This was the period of time—between the Renaissance and the Enlightenment—when the Catholic Church had launched its Counter-Reformation in reaction to the Protestant Reformation. The resentment of the newly developing centralized political states and the emerging middle class toward the Vatican’s monopoly of power and wealth found its ideological reflection within the Church, giving rise to a reform movement, or more precisely, multiple movements organized primarily along national boundaries: Luther in Germany, Calvin in France, Zwingli in Switzerland and the split that formed the Anglican Church in England. The Reformation expropriated local Church property, exacting huge losses of wealth, land, and schools, as well as influence. The Catholic Encyclopedia cites—with no apparent irony—the secular support for this movement. “The history of the Reformation shows incontestably that the civil power was the chief factor in spreading it in all lands, and that in the last analysis it was not religious, but dynastic, political and social interests which proved decisive.” (2) 

Concurrently, the development of the printing press—invented just 33 years before the birth of Copernicus—allowed for the inexpensive and rapid circulation of new ideas and new literature (Shakespeare was born the same year as Galileo, while the first modern novel, Cervantes’s Don Quixote, was published in 1605), giving rise to further challenges to the authority of the Church. From within and without, the Catholic Church faced the consequences of the eruption of a new social force, the bourgeoisie. Frederick Engels, Marx’s co-thinker, said of the era, “It was the epoch which brought into being the great monarchies in Europe, broke the spiritual dictatorship of the Pope, evoked the revival of Greek antiquity and with it the highest artistic development of the new age, broke through the boundaries of the old world, and for the first time really discovered the world.” (3)

This, then, is what determined the Church’s response to Galileo.
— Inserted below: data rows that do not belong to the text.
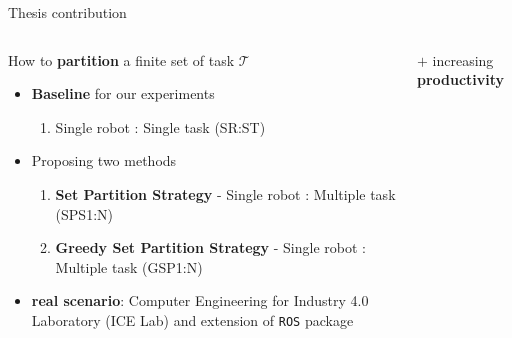    \begin{frame}[fragile]{Thesis contribution}
        \begin{columns}
            \begin{column}{.7\textwidth}
            
            How to {\bf partition} a finite set of task $\mathcal{T}$
            
            \begin{itemize}
                
                \item {\bf Baseline} for our experiments

                \begin{enumerate}
                    \item Single robot : Single task (SR:ST)
                \end{enumerate}

                \item Proposing two methods
                \begin{enumerate}
                    \item {\bf Set Partition Strategy} - Single robot : Multiple task (SPS1:N)
                    \item {\bf Greedy Set Partition Strategy} - Single robot : Multiple task (GSP1:N)
                \end{enumerate}
                \item {\bf real scenario}: Computer Engineering for Industry 4.0 Laboratory (ICE Lab) and  extension of  \texttt{ROS}  package
            \end{itemize}
            \end{column}
            \begin{column}{.4\textwidth}
                $+$ increasing {\bf productivity}
                

\end{column}
\end{columns}
\end{frame}
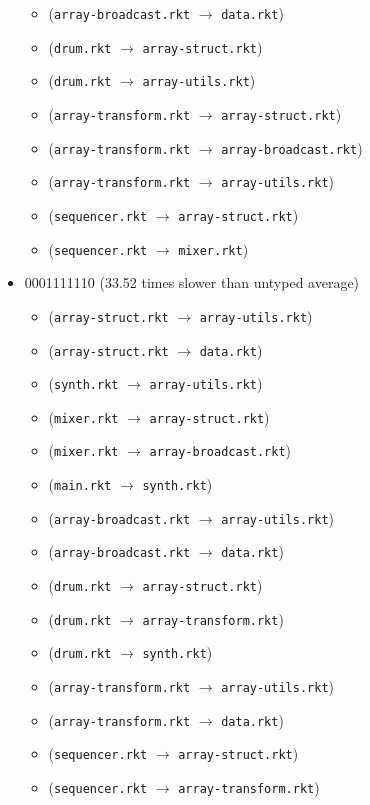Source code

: \documentclass{article}
\newcommand{\mono}[1]{\texttt{#1}}
\begin{document}
\begin{itemize}
\begin{itemize}
  \item (\mono{array-broadcast.rkt} $\rightarrow$ \mono{data.rkt})
  \item (\mono{drum.rkt} $\rightarrow$ \mono{array-struct.rkt})
  \item (\mono{drum.rkt} $\rightarrow$ \mono{array-utils.rkt})
  \item (\mono{array-transform.rkt} $\rightarrow$ \mono{array-struct.rkt})
  \item (\mono{array-transform.rkt} $\rightarrow$ \mono{array-broadcast.rkt})
  \item (\mono{array-transform.rkt} $\rightarrow$ \mono{array-utils.rkt})
  \item (\mono{sequencer.rkt} $\rightarrow$ \mono{array-struct.rkt})
  \item (\mono{sequencer.rkt} $\rightarrow$ \mono{mixer.rkt})
  \end{itemize}
\item 0001111110 (33.52 times slower than untyped average)
  \begin{itemize}
  \item (\mono{array-struct.rkt} $\rightarrow$ \mono{array-utils.rkt})
  \item (\mono{array-struct.rkt} $\rightarrow$ \mono{data.rkt})
  \item (\mono{synth.rkt} $\rightarrow$ \mono{array-utils.rkt})
  \item (\mono{mixer.rkt} $\rightarrow$ \mono{array-struct.rkt})
  \item (\mono{mixer.rkt} $\rightarrow$ \mono{array-broadcast.rkt})
  \item (\mono{main.rkt} $\rightarrow$ \mono{synth.rkt})
  \item (\mono{array-broadcast.rkt} $\rightarrow$ \mono{array-utils.rkt})
  \item (\mono{array-broadcast.rkt} $\rightarrow$ \mono{data.rkt})
  \item (\mono{drum.rkt} $\rightarrow$ \mono{array-struct.rkt})
  \item (\mono{drum.rkt} $\rightarrow$ \mono{array-transform.rkt})
  \item (\mono{drum.rkt} $\rightarrow$ \mono{synth.rkt})
  \item (\mono{array-transform.rkt} $\rightarrow$ \mono{array-utils.rkt})
  \item (\mono{array-transform.rkt} $\rightarrow$ \mono{data.rkt})
  \item (\mono{sequencer.rkt} $\rightarrow$ \mono{array-struct.rkt})
  \item (\mono{sequencer.rkt} $\rightarrow$ \mono{array-transform.rkt})

\end{itemize}
\end{itemize}
\end{document}
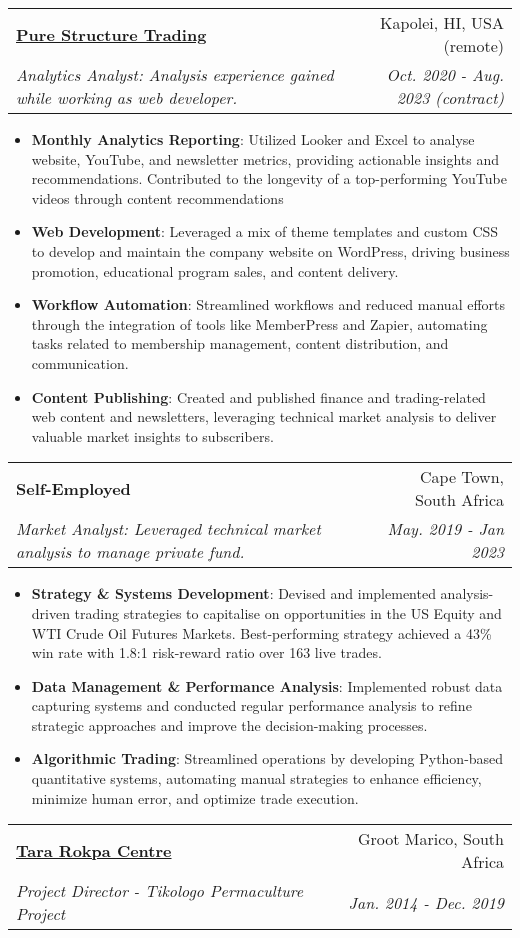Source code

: \documentclass[a4paper,11pt]{article}
\makeatletter
\newcommand{\resumeItem}[2]{
  \item\small{
    \textbf{#1}{: #2 \vspace{-2pt}}
  }
}
\newcommand{\resumeSubheading}[4]{
  \vspace{-1pt}\item
    \begin{tabular*}{0.97\textwidth}[t]{l@{\extracolsep{\fill}}r}
      \textbf{#1} & #2 \\
      \textit{\small#3} & \textit{\small #4} \\
  \end{tabular*}\vspace{-10pt}
}
\newcommand{\resumeItemListStart}{\begin{itemize}}
\newcommand{\resumeItemListEnd}{\end{itemize}\vspace{-10pt}}
\makeatother
\begin{document}
    \resumeSubheading
      {\href{http://purestructuretrading.com/education}{Pure Structure Trading }}{Kapolei, HI, USA (remote)}
      {Analytics Analyst: Analysis experience gained while working as web developer.}{Oct. 2020 - Aug. 2023 (contract)}
      
      \resumeItemListStart
        \resumeItem{Monthly Analytics Reporting}
          {Utilized Looker and Excel to analyse website, YouTube, and newsletter metrics, providing actionable insights and recommendations. Contributed to the longevity of a top-performing YouTube videos through content recommendations}
        \resumeItem{Web Development}
          {Leveraged a mix of theme templates and custom CSS to develop and maintain the company website on WordPress, driving business promotion, educational program sales, and content delivery.}
        \resumeItem{Workflow Automation}
          {Streamlined workflows and reduced manual efforts through the integration of tools like MemberPress and Zapier, automating tasks related to membership management, content distribution, and communication.}
        \resumeItem{Content Publishing}
          {Created and published finance and trading-related web content and newsletters, leveraging technical market analysis to deliver valuable market insights to subscribers.}
      \resumeItemListEnd

    \resumeSubheading
      {Self-Employed}{Cape Town, South Africa}
      {Market Analyst: Leveraged technical market analysis to manage private fund.}{May. 2019 - Jan 2023}
      
      \resumeItemListStart
        \resumeItem{Strategy \& Systems Development}
          {Devised and implemented analysis-driven trading strategies to capitalise on opportunities in the US Equity and WTI Crude Oil Futures Markets. Best-performing strategy achieved a 43\% win rate with 1.8:1 risk-reward ratio over 163 live trades.}
        \resumeItem{Data Management \& Performance Analysis}
          {Implemented robust data capturing systems and conducted regular performance analysis to refine strategic approaches and improve the decision-making processes.}
        \resumeItem{Algorithmic Trading}
          {Streamlined operations by developing Python-based quantitative systems, automating manual strategies to enhance efficiency, minimize human error, and optimize trade execution.}
      \resumeItemListEnd

    \resumeSubheading
      {\href{https://tararokpacentre.co.za/about-tikologo/}{Tara Rokpa Centre}}{Groot Marico, South Africa}
      {Project Director - Tikologo Permaculture Project}{Jan. 2014 - Dec. 2019}
      
\end{document}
In 1581, Galileo began his advanced studies at the University of Pisa, originally for a medical degree due to his father’s desire, but then switching to his preferred field, mathematics. According to his first biographer, Vincenzo Viviani, while a student in Pisa, Galileo first formulated the isochronism (uniform in time motion) of the pendulum. To Aristotelian physics, with its theory that objects inherently sought the center of the earth, this phenomenon was inscrutable. Galileo, however, worked on problems from an Archimedean, or quantitative, approach. His propensity to interpret real-world phenomenon in mathematical terms inevitably led to a rejection of the Aristotelian method.

Beginning in 1589, Galileo was appointed professor of mathematics at the University of Pisa. Three years later, the university refused to renew his contract due to the irritation he caused the earnest Aristotelian professors who bore the brunt of Galileo’s scorn for those who “think that our intellect should be enslaved to that of some other man.” (4)  He then obtained an appointment to the University of Padua in the Republic of Venice in 1592 as chair of mathematics, where he taught geometry, mechanics, and astronomy for the next 18 years.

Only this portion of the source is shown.